*Source material*
>>

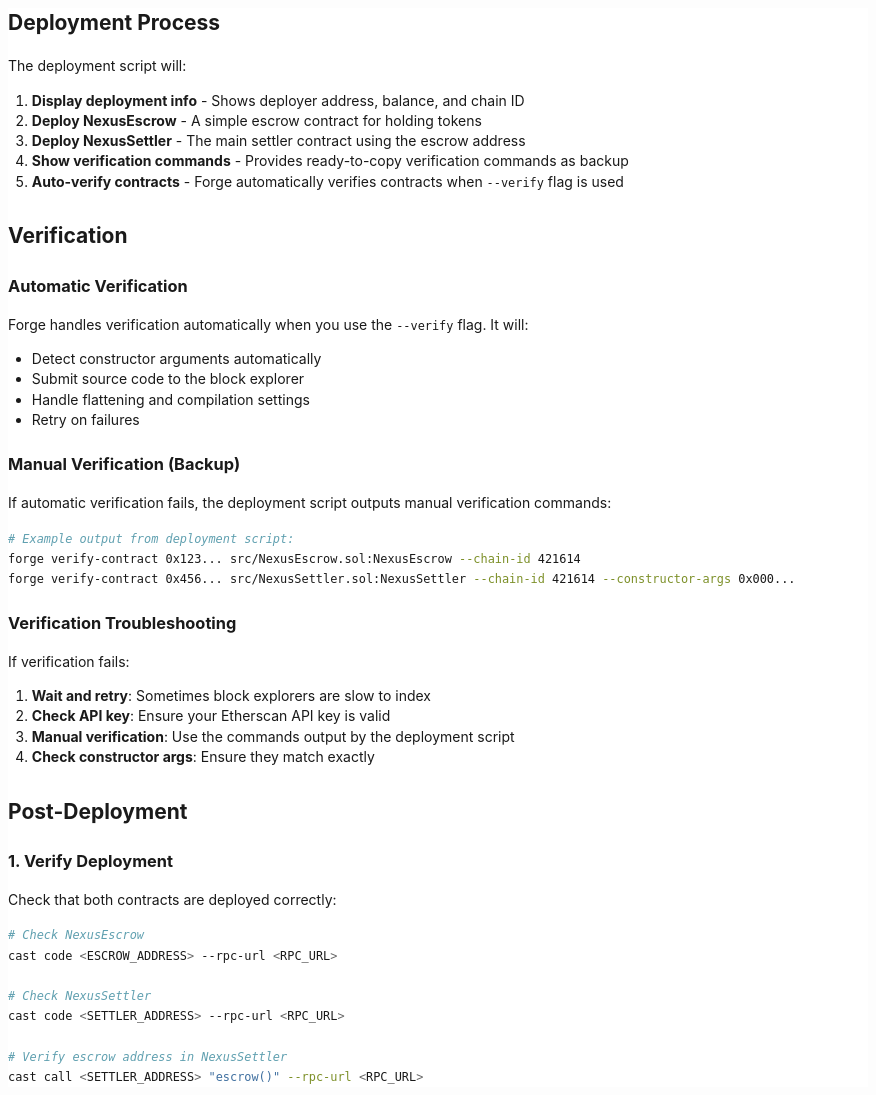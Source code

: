 ## Deployment Process

The deployment script will:

1. **Display deployment info** - Shows deployer address, balance, and chain ID
2. **Deploy NexusEscrow** - A simple escrow contract for holding tokens
3. **Deploy NexusSettler** - The main settler contract using the escrow address
4. **Show verification commands** - Provides ready-to-copy verification commands as backup
5. **Auto-verify contracts** - Forge automatically verifies contracts when `--verify` flag is used

## Verification

### Automatic Verification

Forge handles verification automatically when you use the `--verify` flag. It will:
- Detect constructor arguments automatically
- Submit source code to the block explorer
- Handle flattening and compilation settings
- Retry on failures

### Manual Verification (Backup)

If automatic verification fails, the deployment script outputs manual verification commands:

```bash
# Example output from deployment script:
forge verify-contract 0x123... src/NexusEscrow.sol:NexusEscrow --chain-id 421614
forge verify-contract 0x456... src/NexusSettler.sol:NexusSettler --chain-id 421614 --constructor-args 0x000...
```

### Verification Troubleshooting

If verification fails:

1. **Wait and retry**: Sometimes block explorers are slow to index
2. **Check API key**: Ensure your Etherscan API key is valid
3. **Manual verification**: Use the commands output by the deployment script
4. **Check constructor args**: Ensure they match exactly

## Post-Deployment

### 1. Verify Deployment

Check that both contracts are deployed correctly:

```bash
# Check NexusEscrow
cast code <ESCROW_ADDRESS> --rpc-url <RPC_URL>

# Check NexusSettler
cast code <SETTLER_ADDRESS> --rpc-url <RPC_URL>

# Verify escrow address in NexusSettler
cast call <SETTLER_ADDRESS> "escrow()" --rpc-url <RPC_URL>
```
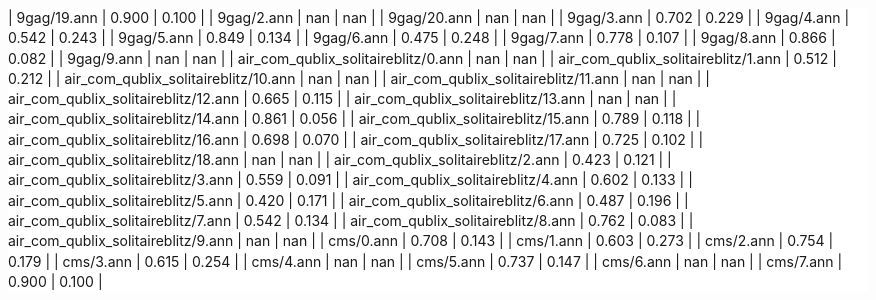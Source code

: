 | 9gag/19.ann                          |     0.900 |   0.100 |
| 9gag/2.ann                           |   nan     | nan     |
| 9gag/20.ann                          |   nan     | nan     |
| 9gag/3.ann                           |     0.702 |   0.229 |
| 9gag/4.ann                           |     0.542 |   0.243 |
| 9gag/5.ann                           |     0.849 |   0.134 |
| 9gag/6.ann                           |     0.475 |   0.248 |
| 9gag/7.ann                           |     0.778 |   0.107 |
| 9gag/8.ann                           |     0.866 |   0.082 |
| 9gag/9.ann                           |   nan     | nan     |
| air_com_qublix_solitaireblitz/0.ann  |   nan     | nan     |
| air_com_qublix_solitaireblitz/1.ann  |     0.512 |   0.212 |
| air_com_qublix_solitaireblitz/10.ann |   nan     | nan     |
| air_com_qublix_solitaireblitz/11.ann |   nan     | nan     |
| air_com_qublix_solitaireblitz/12.ann |     0.665 |   0.115 |
| air_com_qublix_solitaireblitz/13.ann |   nan     | nan     |
| air_com_qublix_solitaireblitz/14.ann |     0.861 |   0.056 |
| air_com_qublix_solitaireblitz/15.ann |     0.789 |   0.118 |
| air_com_qublix_solitaireblitz/16.ann |     0.698 |   0.070 |
| air_com_qublix_solitaireblitz/17.ann |     0.725 |   0.102 |
| air_com_qublix_solitaireblitz/18.ann |   nan     | nan     |
| air_com_qublix_solitaireblitz/2.ann  |     0.423 |   0.121 |
| air_com_qublix_solitaireblitz/3.ann  |     0.559 |   0.091 |
| air_com_qublix_solitaireblitz/4.ann  |     0.602 |   0.133 |
| air_com_qublix_solitaireblitz/5.ann  |     0.420 |   0.171 |
| air_com_qublix_solitaireblitz/6.ann  |     0.487 |   0.196 |
| air_com_qublix_solitaireblitz/7.ann  |     0.542 |   0.134 |
| air_com_qublix_solitaireblitz/8.ann  |     0.762 |   0.083 |
| air_com_qublix_solitaireblitz/9.ann  |   nan     | nan     |
| cms/0.ann                            |     0.708 |   0.143 |
| cms/1.ann                            |     0.603 |   0.273 |
| cms/2.ann                            |     0.754 |   0.179 |
| cms/3.ann                            |     0.615 |   0.254 |
| cms/4.ann                            |   nan     | nan     |
| cms/5.ann                            |     0.737 |   0.147 |
| cms/6.ann                            |   nan     | nan     |
| cms/7.ann                            |     0.900 |   0.100 |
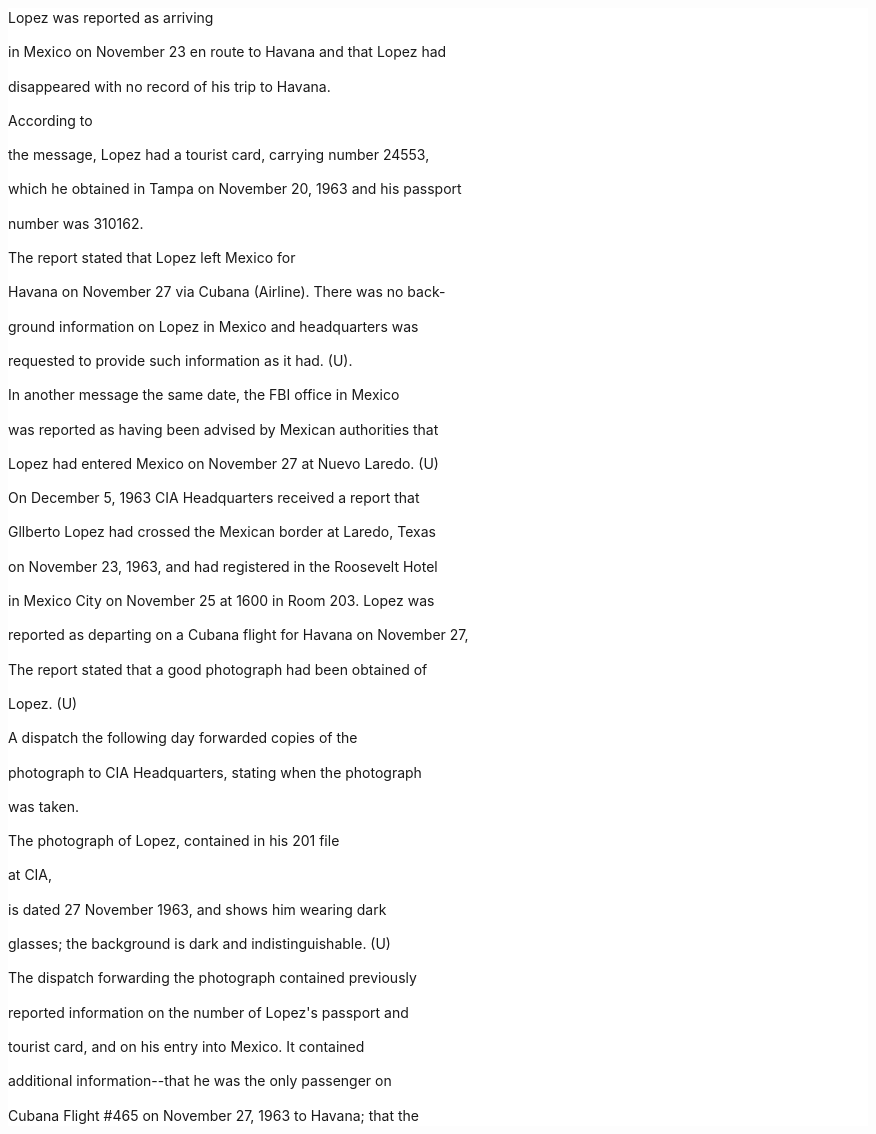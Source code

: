 Lopez was reported as arriving

in Mexico on November 23 en route to Havana and that Lopez had

disappeared with no record of his trip to Havana.

According to

the message, Lopez had a tourist card, carrying number 24553,

which he obtained in Tampa on November 20, 1963 and his passport

number was 310162.

The report stated that Lopez left Mexico for

Havana on November 27 via Cubana (Airline). There was no back-

ground information on Lopez in Mexico and headquarters was

requested to provide such information as it had. (U).

In another message the same date, the FBI office in Mexico

was reported as having been advised by Mexican authorities that

Lopez had entered Mexico on November 27 at Nuevo Laredo. (U)

On December 5, 1963 CIA Headquarters received a report that

Gllberto Lopez had crossed the Mexican border at Laredo, Texas

on November 23, 1963, and had registered in the Roosevelt Hotel

in Mexico City on November 25 at 1600 in Room 203. Lopez was

reported as departing on a Cubana flight for Havana on November 27,

The report stated that a good photograph had been obtained of

Lopez. (U)

A dispatch the following day forwarded copies of the

photograph to CIA Headquarters, stating when the photograph

was taken.

The photograph of Lopez, contained in his 201 file

at CIA,

is dated 27 November 1963, and shows him wearing dark

glasses; the background is dark and indistinguishable. (U)

The dispatch forwarding the photograph contained previously

reported information on the number of Lopez's passport and

tourist card, and on his entry into Mexico. It contained

additional information--that he was the only passenger on

Cubana Flight #465 on November 27, 1963 to Havana; that the
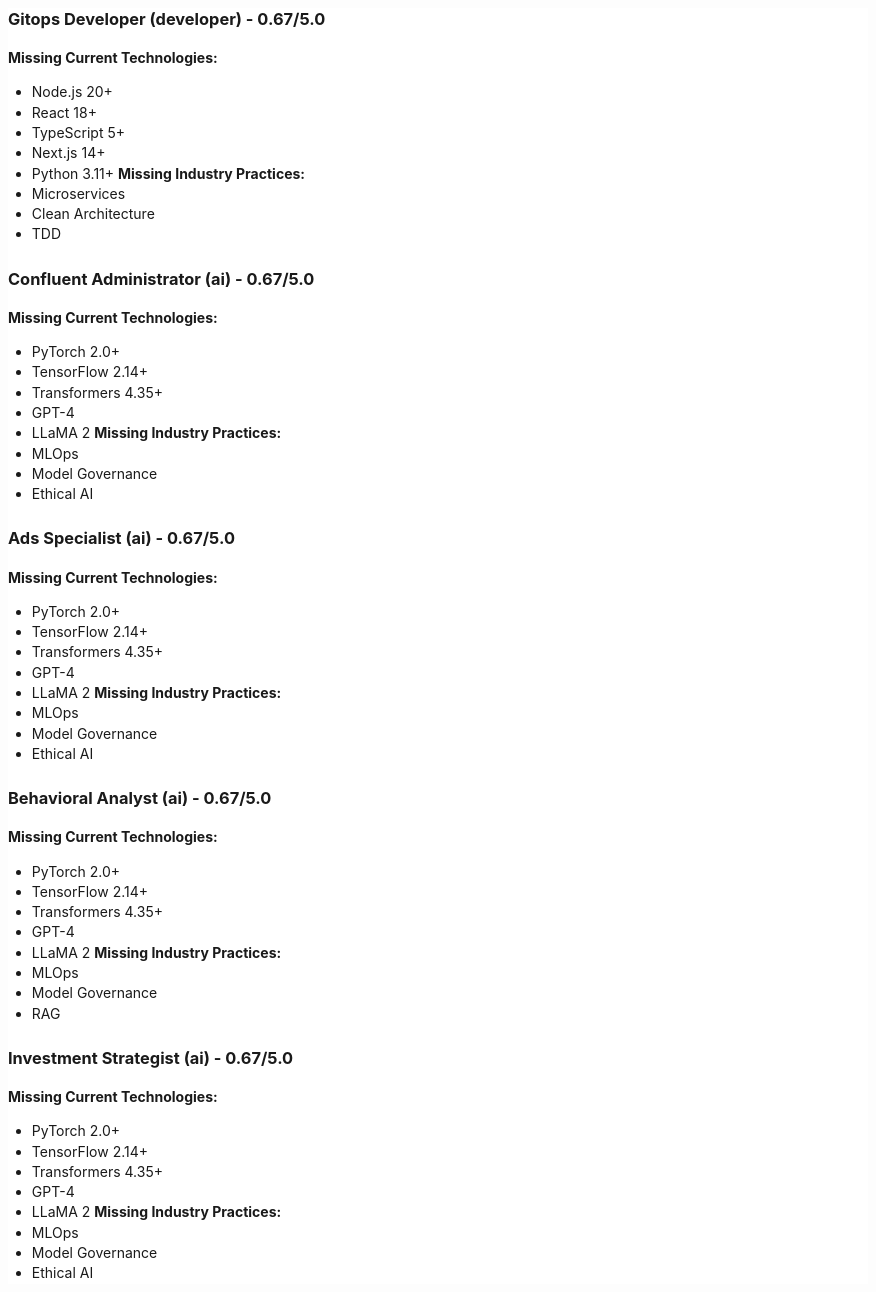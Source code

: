 ### Gitops Developer (developer) - 0.67/5.0
**Missing Current Technologies:**
- Node.js 20+
- React 18+
- TypeScript 5+
- Next.js 14+
- Python 3.11+
**Missing Industry Practices:**
- Microservices
- Clean Architecture
- TDD

### Confluent Administrator (ai) - 0.67/5.0
**Missing Current Technologies:**
- PyTorch 2.0+
- TensorFlow 2.14+
- Transformers 4.35+
- GPT-4
- LLaMA 2
**Missing Industry Practices:**
- MLOps
- Model Governance
- Ethical AI

### Ads Specialist (ai) - 0.67/5.0
**Missing Current Technologies:**
- PyTorch 2.0+
- TensorFlow 2.14+
- Transformers 4.35+
- GPT-4
- LLaMA 2
**Missing Industry Practices:**
- MLOps
- Model Governance
- Ethical AI

### Behavioral Analyst (ai) - 0.67/5.0
**Missing Current Technologies:**
- PyTorch 2.0+
- TensorFlow 2.14+
- Transformers 4.35+
- GPT-4
- LLaMA 2
**Missing Industry Practices:**
- MLOps
- Model Governance
- RAG

### Investment Strategist (ai) - 0.67/5.0
**Missing Current Technologies:**
- PyTorch 2.0+
- TensorFlow 2.14+
- Transformers 4.35+
- GPT-4
- LLaMA 2
**Missing Industry Practices:**
- MLOps
- Model Governance
- Ethical AI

<<

*Problem description*
A faithful, word-for-word version of the records above is needed, with no images in it.

*Answer section*
Source code

: ## Deployment Process

The deployment script will:

1. **Display deployment info** - Shows deployer address, balance, and chain ID
2. **Deploy NexusEscrow** - A simple escrow contract for holding tokens
3. **Deploy NexusSettler** - The main settler contract using the escrow address
4. **Show verification commands** - Provides ready-to-copy verification commands as backup
5. **Auto-verify contracts** - Forge automatically verifies contracts when `--verify` flag is used

## Verification

### Automatic Verification

Forge handles verification automatically when you use the `--verify` flag. It will:
- Detect constructor arguments automatically
- Submit source code to the block explorer
- Handle flattening and compilation settings
- Retry on failures

### Manual Verification (Backup)

If automatic verification fails, the deployment script outputs manual verification commands:

```bash
# Example output from deployment script:
forge verify-contract 0x123... src/NexusEscrow.sol:NexusEscrow --chain-id 421614
forge verify-contract 0x456... src/NexusSettler.sol:NexusSettler --chain-id 421614 --constructor-args 0x000...
```

### Verification Troubleshooting

If verification fails:

1. **Wait and retry**: Sometimes block explorers are slow to index
2. **Check API key**: Ensure your Etherscan API key is valid
3. **Manual verification**: Use the commands output by the deployment script
4. **Check constructor args**: Ensure they match exactly

## Post-Deployment

### 1. Verify Deployment

Check that both contracts are deployed correctly:

```bash
# Check NexusEscrow
cast code <ESCROW_ADDRESS> --rpc-url <RPC_URL>

# Check NexusSettler
cast code <SETTLER_ADDRESS> --rpc-url <RPC_URL>

# Verify escrow address in NexusSettler
cast call <SETTLER_ADDRESS> "escrow()" --rpc-url <RPC_URL>
```
Source code

: | 9gag/19.ann                          |     0.900 |   0.100 |
| 9gag/2.ann                           |   nan     | nan     |
| 9gag/20.ann                          |   nan     | nan     |
| 9gag/3.ann                           |     0.702 |   0.229 |
| 9gag/4.ann                           |     0.542 |   0.243 |
| 9gag/5.ann                           |     0.849 |   0.134 |
| 9gag/6.ann                           |     0.475 |   0.248 |
| 9gag/7.ann                           |     0.778 |   0.107 |
| 9gag/8.ann                           |     0.866 |   0.082 |
| 9gag/9.ann                           |   nan     | nan     |
| air_com_qublix_solitaireblitz/0.ann  |   nan     | nan     |
| air_com_qublix_solitaireblitz/1.ann  |     0.512 |   0.212 |
| air_com_qublix_solitaireblitz/10.ann |   nan     | nan     |
| air_com_qublix_solitaireblitz/11.ann |   nan     | nan     |
| air_com_qublix_solitaireblitz/12.ann |     0.665 |   0.115 |
| air_com_qublix_solitaireblitz/13.ann |   nan     | nan     |
| air_com_qublix_solitaireblitz/14.ann |     0.861 |   0.056 |
| air_com_qublix_solitaireblitz/15.ann |     0.789 |   0.118 |
| air_com_qublix_solitaireblitz/16.ann |     0.698 |   0.070 |
| air_com_qublix_solitaireblitz/17.ann |     0.725 |   0.102 |
| air_com_qublix_solitaireblitz/18.ann |   nan     | nan     |
| air_com_qublix_solitaireblitz/2.ann  |     0.423 |   0.121 |
| air_com_qublix_solitaireblitz/3.ann  |     0.559 |   0.091 |
| air_com_qublix_solitaireblitz/4.ann  |     0.602 |   0.133 |
| air_com_qublix_solitaireblitz/5.ann  |     0.420 |   0.171 |
| air_com_qublix_solitaireblitz/6.ann  |     0.487 |   0.196 |
| air_com_qublix_solitaireblitz/7.ann  |     0.542 |   0.134 |
| air_com_qublix_solitaireblitz/8.ann  |     0.762 |   0.083 |
| air_com_qublix_solitaireblitz/9.ann  |   nan     | nan     |
| cms/0.ann                            |     0.708 |   0.143 |
| cms/1.ann                            |     0.603 |   0.273 |
| cms/2.ann                            |     0.754 |   0.179 |
| cms/3.ann                            |     0.615 |   0.254 |
| cms/4.ann                            |   nan     | nan     |
| cms/5.ann                            |     0.737 |   0.147 |
| cms/6.ann                            |   nan     | nan     |
| cms/7.ann                            |     0.900 |   0.100 |
Source code

: Lopez was reported as arriving

in Mexico on November 23 en route to Havana and that Lopez had

disappeared with no record of his trip to Havana.

According to

the message, Lopez had a tourist card, carrying number 24553,

which he obtained in Tampa on November 20, 1963 and his passport

number was 310162.

The report stated that Lopez left Mexico for

Havana on November 27 via Cubana (Airline). There was no back-

ground information on Lopez in Mexico and headquarters was

requested to provide such information as it had. (U).

In another message the same date, the FBI office in Mexico

was reported as having been advised by Mexican authorities that

Lopez had entered Mexico on November 27 at Nuevo Laredo. (U)

On December 5, 1963 CIA Headquarters received a report that

Gllberto Lopez had crossed the Mexican border at Laredo, Texas

on November 23, 1963, and had registered in the Roosevelt Hotel

in Mexico City on November 25 at 1600 in Room 203. Lopez was

reported as departing on a Cubana flight for Havana on November 27,

The report stated that a good photograph had been obtained of

Lopez. (U)

A dispatch the following day forwarded copies of the

photograph to CIA Headquarters, stating when the photograph

was taken.

The photograph of Lopez, contained in his 201 file

at CIA,

is dated 27 November 1963, and shows him wearing dark

glasses; the background is dark and indistinguishable. (U)

The dispatch forwarding the photograph contained previously

reported information on the number of Lopez's passport and

tourist card, and on his entry into Mexico. It contained

additional information--that he was the only passenger on

Cubana Flight #465 on November 27, 1963 to Havana; that the
Source code

: ### Gitops Developer (developer) - 0.67/5.0
**Missing Current Technologies:**
- Node.js 20+
- React 18+
- TypeScript 5+
- Next.js 14+
- Python 3.11+
**Missing Industry Practices:**
- Microservices
- Clean Architecture
- TDD

### Confluent Administrator (ai) - 0.67/5.0
**Missing Current Technologies:**
- PyTorch 2.0+
- TensorFlow 2.14+
- Transformers 4.35+
- GPT-4
- LLaMA 2
**Missing Industry Practices:**
- MLOps
- Model Governance
- Ethical AI

### Ads Specialist (ai) - 0.67/5.0
**Missing Current Technologies:**
- PyTorch 2.0+
- TensorFlow 2.14+
- Transformers 4.35+
- GPT-4
- LLaMA 2
**Missing Industry Practices:**
- MLOps
- Model Governance
- Ethical AI

### Behavioral Analyst (ai) - 0.67/5.0
**Missing Current Technologies:**
- PyTorch 2.0+
- TensorFlow 2.14+
- Transformers 4.35+
- GPT-4
- LLaMA 2
**Missing Industry Practices:**
- MLOps
- Model Governance
- RAG

### Investment Strategist (ai) - 0.67/5.0
**Missing Current Technologies:**
- PyTorch 2.0+
- TensorFlow 2.14+
- Transformers 4.35+
- GPT-4
- LLaMA 2
**Missing Industry Practices:**
- MLOps
- Model Governance
- Ethical AI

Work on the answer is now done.